A total of 108 unmedicated patients were randomized to CBGT, MBSR or waitlist (WL). All participants completed assessments at baseline, post-treatment, and at 1-year follow-up. Assessments included the Liebowitz Social Anxiety Scale (primary outcome) as well as measures of treatment-related processes. The three groups did not differ significantly in gender, age, education, ethnicity, marital status, income, current or past Axis I comorbidity, past psychotherapy or pharmacotherapy, age at SAD symptom onset, and years since symptom onset. CBGT was delivered by two Ph.D. clinical psychologists using the SAD protocol developed by Heimberg & Becker (2002). The MBSR intervention was delivered by a University of Massachusetts Center for Mindfulness certified MBSR instructor using the protocol outlined by Jon Kabat-Zinn (1993).

Results indicated that compared to waitlist, both CBTG and MBSR group interventions resulted in improvements in social anxiety symptoms and secondary outcomes measured including cognitive reappraisal frequency, self-efficacy, cognitive distortions, mindfulness skills, attention focusing and rumination. There were greater decreases noted in subtle avoidance behaviors following CBGT compared to MBSR. Mediation analyses revealed that increases in reappraisal frequency, mindfulness skills, attention focusing, attention shifting, decreases in subtle avoidance behaviors, and cognitive distortions mediated the impact of both CBGT and MBSR on social anxiety symptoms. In addition, increases in reappraisal self-efficacy and decreases in avoidance behaviors mediated the impact of CBGT (vs.

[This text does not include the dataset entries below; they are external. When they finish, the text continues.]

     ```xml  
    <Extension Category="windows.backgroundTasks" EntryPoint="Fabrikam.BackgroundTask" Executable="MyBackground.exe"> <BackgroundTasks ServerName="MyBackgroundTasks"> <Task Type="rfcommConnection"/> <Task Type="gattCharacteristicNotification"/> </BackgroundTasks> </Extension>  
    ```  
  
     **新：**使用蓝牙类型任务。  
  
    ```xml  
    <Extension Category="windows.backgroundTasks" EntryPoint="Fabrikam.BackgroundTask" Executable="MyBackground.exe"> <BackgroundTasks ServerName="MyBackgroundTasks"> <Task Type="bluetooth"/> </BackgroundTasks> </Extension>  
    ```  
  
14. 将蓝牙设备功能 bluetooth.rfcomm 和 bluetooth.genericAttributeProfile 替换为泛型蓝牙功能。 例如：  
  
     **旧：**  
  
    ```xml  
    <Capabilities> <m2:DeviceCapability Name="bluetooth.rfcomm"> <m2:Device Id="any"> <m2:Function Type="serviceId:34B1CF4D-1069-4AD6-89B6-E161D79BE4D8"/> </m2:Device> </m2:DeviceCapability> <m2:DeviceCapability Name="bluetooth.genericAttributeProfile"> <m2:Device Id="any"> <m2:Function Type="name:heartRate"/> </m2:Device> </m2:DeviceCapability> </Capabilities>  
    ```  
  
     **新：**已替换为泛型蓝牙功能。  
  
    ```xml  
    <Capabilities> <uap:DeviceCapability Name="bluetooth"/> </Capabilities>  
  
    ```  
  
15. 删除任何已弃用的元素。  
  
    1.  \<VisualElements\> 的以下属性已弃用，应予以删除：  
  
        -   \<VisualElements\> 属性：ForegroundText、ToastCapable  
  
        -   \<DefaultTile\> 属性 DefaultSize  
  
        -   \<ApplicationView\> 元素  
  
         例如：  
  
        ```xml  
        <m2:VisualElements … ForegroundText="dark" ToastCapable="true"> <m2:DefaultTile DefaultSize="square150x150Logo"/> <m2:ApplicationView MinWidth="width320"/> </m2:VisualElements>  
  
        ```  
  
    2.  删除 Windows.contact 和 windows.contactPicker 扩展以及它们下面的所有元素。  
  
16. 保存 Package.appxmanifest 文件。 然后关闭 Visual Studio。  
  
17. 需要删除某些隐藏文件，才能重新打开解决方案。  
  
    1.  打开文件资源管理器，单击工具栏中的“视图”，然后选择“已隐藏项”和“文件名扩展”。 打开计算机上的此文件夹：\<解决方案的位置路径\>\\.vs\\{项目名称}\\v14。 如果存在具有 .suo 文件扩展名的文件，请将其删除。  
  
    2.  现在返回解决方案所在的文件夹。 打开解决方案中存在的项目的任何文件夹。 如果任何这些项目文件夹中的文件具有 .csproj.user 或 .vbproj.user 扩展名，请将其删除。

MBSR) on social anxiety symptoms.

The authors emphasized the limitation of the current results applying only to group therapy, noting mechanisms may differ between individual and group formats. The authors stated that in terms of clinical implications, the study provided evidence for integrating MBSR into the set of interventions used to treat SAD.

Do you treat individuals with SAD in group formats? Have you incorporated or used MBSR in group interventions used to treat adults with social anxiety disorder?

Goldin, P. R., Morrison, A., Jazaieri, H., Brozovich, F., Heimberg, R. and Gross, J. J. Group CBT versus MBSR for social anxiety disorder: a randomized controlled trial. Journal of Consulting and Clinical Psychology, 2016, volume 84, issue 5, pages 427–437.